Let $F = \{f_1, \ldots, f_n\}$ be a set of continuous functions $f_i: [0,1] \rightarrow [0,1]$, $i = 1, \ldots, n$, such that $f_i \in F \land f_j \in F \implies \max(f_i,f_j) \in F$.

I would like to just formulate, of course not prove it, a "continuous" version of the Union-closed sets conjecture.

A starting point could be: for any $F$ as defined above there exists $x_0 \in [0,1]$ such that:

$$\sum_{i=1}^n f_i(x_0) \ge \frac{n(\max_{1 \le i \le n} f_i(x_0)-\min_{1 \le i \le n} f_i(x_0))}{2}$$

Could we conjecture a stronger inequality involving all values $f_1(x_0),\ldots,f_n(x_0)$ in the RHS (so that to have a higher RHS) and not just the minimum and maximum?

Answer 1

A conjecture that implies the conclusion of the union-closed sets conjecture and is stronger than your (corrected) "starting point" is as follows:

For any $F$ as defined above there exists some $x_0 \in [0,1]$ such that $$\sum_{i=1}^n f_i(x_0) \ge \frac n2\,\max_{1 \le i \le n} f_i(x_0)>0.$$

(Here, the correction is adding the inequality $\max_{1 \le i \le n} f_i(x_0)>0$, without which we will be unable to deduce the conclusion of the union-closed sets conjecture.)
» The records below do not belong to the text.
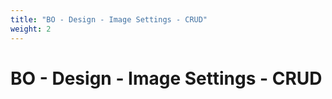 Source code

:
 ```yaml
---
title: "BO - Design - Image Settings - CRUD"
weight: 2
---
```


# BO - Design - Image Settings - CRUD
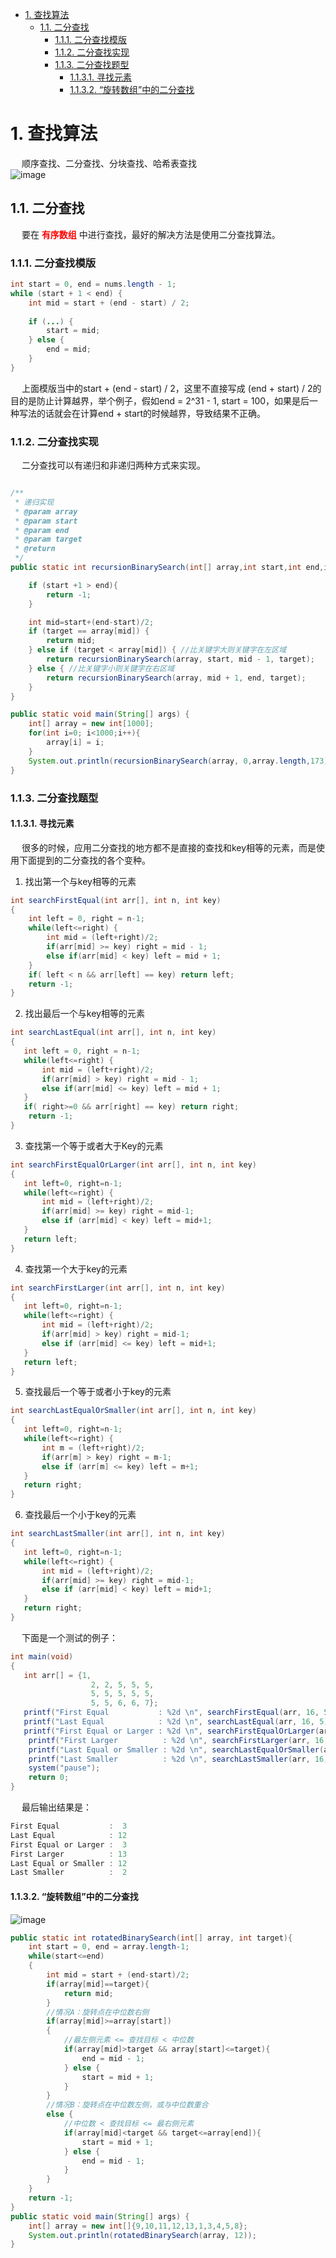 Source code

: 
<!-- TOC -->

- [1. 查找算法](#1-查找算法)
    - [1.1. 二分查找](#11-二分查找)
        - [1.1.1. 二分查找模版](#111-二分查找模版)
        - [1.1.2. 二分查找实现](#112-二分查找实现)
        - [1.1.3. 二分查找题型](#113-二分查找题型)
            - [1.1.3.1. 寻找元素](#1131-寻找元素)
            - [1.1.3.2. “旋转数组”中的二分查找](#1132-旋转数组中的二分查找)

<!-- /TOC -->



# 1. 查找算法  
<!--
三款经典的查找算法
https://mp.weixin.qq.com/s/3RvYUaAL8xAQQvT88WAJ7g
-->
&emsp; 顺序查找、二分查找、分块查找、哈希表查找  
![image](https://gitee.com/wt1814/pic-host/raw/master/algorithm/function-32.png)  

## 1.1. 二分查找  
&emsp; 要在 **<font color = "red">有序数组</font>** 中进行查找，最好的解决方法是使用二分查找算法。  

### 1.1.1. 二分查找模版   

```java
int start = 0, end = nums.length - 1;
while (start + 1 < end) {
    int mid = start + (end - start) / 2;
    
    if (...) {
        start = mid;
    } else {
        end = mid;
    }
}
```
&emsp; 上面模版当中的start + (end - start) / 2，这里不直接写成 (end + start) / 2的目的是防止计算越界，举个例子，假如end = 2^31 - 1, start = 100，如果是后一种写法的话就会在计算end + start的时候越界，导致结果不正确。  

### 1.1.2. 二分查找实现  
&emsp; 二分查找可以有递归和非递归两种方式来实现。  

```java

/**
 * 递归实现
 * @param array
 * @param start
 * @param end
 * @param target
 * @return
 */
public static int recursionBinarySearch(int[] array,int start,int end,int target){

    if (start +1 > end){
        return -1;
    }

    int mid=start+(end-start)/2;
    if (target == array[mid]) {
        return mid;
    } else if (target < array[mid]) { //比关键字大则关键字在左区域
        return recursionBinarySearch(array, start, mid - 1, target);
    } else { //比关键字小则关键字在右区域
        return recursionBinarySearch(array, mid + 1, end, target);
    }
}

public static void main(String[] args) {
    int[] array = new int[1000];
    for(int i=0; i<1000;i++){
        array[i] = i;
    }
    System.out.println(recursionBinarySearch(array, 0,array.length,173));
}
```  

### 1.1.3. 二分查找题型  
<!-- 

几乎刷完了力扣所有的二分题，我发现了这些东西。。。（下） 
https://mp.weixin.qq.com/s/zteJKZ6jy5RdhWUTM10kdQ
-->

#### 1.1.3.1. 寻找元素
&emsp; 很多的时候，应用二分查找的地方都不是直接的查找和key相等的元素，而是使用下面提到的二分查找的各个变种。  

1. 找出第一个与key相等的元素  

```java
int searchFirstEqual(int arr[], int n, int key)
{
    int left = 0, right = n-1;
    while(left<=right) {
        int mid = (left+right)/2;
        if(arr[mid] >= key) right = mid - 1;
        else if(arr[mid] < key) left = mid + 1;
    }
    if( left < n && arr[left] == key) return left;
    return -1;
}
```
2. 找出最后一个与key相等的元素  

```java
int searchLastEqual(int arr[], int n, int key)
{
   int left = 0, right = n-1;
   while(left<=right) {
       int mid = (left+right)/2;
       if(arr[mid] > key) right = mid - 1;
       else if(arr[mid] <= key) left = mid + 1;
   }
   if( right>=0 && arr[right] == key) return right;
    return -1;
}
```
3. 查找第一个等于或者大于Key的元素  

```java
int searchFirstEqualOrLarger(int arr[], int n, int key)
{
   int left=0, right=n-1;
   while(left<=right) {
       int mid = (left+right)/2;
       if(arr[mid] >= key) right = mid-1;
       else if (arr[mid] < key) left = mid+1;
   }
   return left;
}
```
4. 查找第一个大于key的元素  

```java
int searchFirstLarger(int arr[], int n, int key)
{
   int left=0, right=n-1;
   while(left<=right) {
       int mid = (left+right)/2;
       if(arr[mid] > key) right = mid-1;
       else if (arr[mid] <= key) left = mid+1;
   }
   return left;
}
```
5. 查找最后一个等于或者小于key的元素  

```java
int searchLastEqualOrSmaller(int arr[], int n, int key)
{
   int left=0, right=n-1;
   while(left<=right) {
       int m = (left+right)/2;
       if(arr[m] > key) right = m-1;
       else if (arr[m] <= key) left = m+1;
   }
   return right;
}
```
6. 查找最后一个小于key的元素    

```java
int searchLastSmaller(int arr[], int n, int key)
{
   int left=0, right=n-1;
   while(left<=right) {
       int mid = (left+right)/2;
       if(arr[mid] >= key) right = mid-1;
       else if (arr[mid] < key) left = mid+1;
   }
   return right;
}
```

&emsp; 下面是一个测试的例子：  

```java
int main(void)
{
   int arr[] = {1,
                  2, 2, 5, 5, 5,
                  5, 5, 5, 5, 5,
                  5, 5, 6, 6, 7};
   printf("First Equal           : %2d \n", searchFirstEqual(arr, 16, 5));
   printf("Last Equal            : %2d \n", searchLastEqual(arr, 16, 5));
   printf("First Equal or Larger : %2d \n", searchFirstEqualOrLarger(arr, 16, 5));
    printf("First Larger          : %2d \n", searchFirstLarger(arr, 16, 5));
    printf("Last Equal or Smaller : %2d \n", searchLastEqualOrSmaller(arr, 16, 5));
    printf("Last Smaller          : %2d \n", searchLastSmaller(arr, 16, 5));
    system("pause");
    return 0;
}
```
&emsp; 最后输出结果是：  

```java
First Equal           :  3
Last Equal            : 12
First Equal or Larger :  3
First Larger          : 13
Last Equal or Smaller : 12
Last Smaller          :  2
```

#### 1.1.3.2. “旋转数组”中的二分查找  
<!--
★★★“旋转数组”中的二分查找
https://blog.csdn.net/bjweimengshu/article/details/90826510
二分查找团灭力扣旋转排序数组系列
https://mp.weixin.qq.com/s/DBl8lOoKj18SnbTUSfE6Dg
https://blog.csdn.net/whutshiliu/article/details/107290257
-->
![image](https://gitee.com/wt1814/pic-host/raw/master/algorithm/function-48.png)  

```java
public static int rotatedBinarySearch(int[] array, int target){	
    int start = 0, end = array.length-1;	
    while(start<=end)	
    {	
        int mid = start + (end-start)/2;	
        if(array[mid]==target){	
            return mid;	
        }	
        //情况A：旋转点在中位数右侧	
        if(array[mid]>=array[start])	
        {	
            //最左侧元素 <= 查找目标 < 中位数	
            if(array[mid]>target && array[start]<=target){	
                end = mid - 1;	
            } else {	
                start = mid + 1;	
            }	
        }	
        //情况B：旋转点在中位数左侧，或与中位数重合	
        else {	
            //中位数 < 查找目标 <= 最右侧元素	
            if(array[mid]<target && target<=array[end]){	
                start = mid + 1;	
            } else {	
                end = mid - 1;	
            }	
        }	
    }	
    return -1;	
}	
public static void main(String[] args) {	
    int[] array = new int[]{9,10,11,12,13,1,3,4,5,8};	
    System.out.println(rotatedBinarySearch(array, 12));	
}
```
On the other hand, it is unclear how using intermediate values of the $f_i(x_0)$'s can help strengthen the conjecture.

Answer 2

Not sure whether this might fail, but I have found a possible formulation:

For any $F$ as defined above there exists $x_0 \in[0,1]$ such that: $$\sum_{i=1}^n f_i(x_0) \ge {\frac{n}{2\binom{m}{2}} \sum_{k=2}^m (k-1)g_k(x_0)}$$ where $n \ge m \ge 2$, $g_1(x_0) \lt g_2(x_0) \lt \ldots \lt g_m(x_0)$, and $\{g_1(x_0),\ldots,g_m(x_0)\}$ is the set corresponding to the multiset $\{f_1(x_0),\ldots,f_n(x_0)\}$.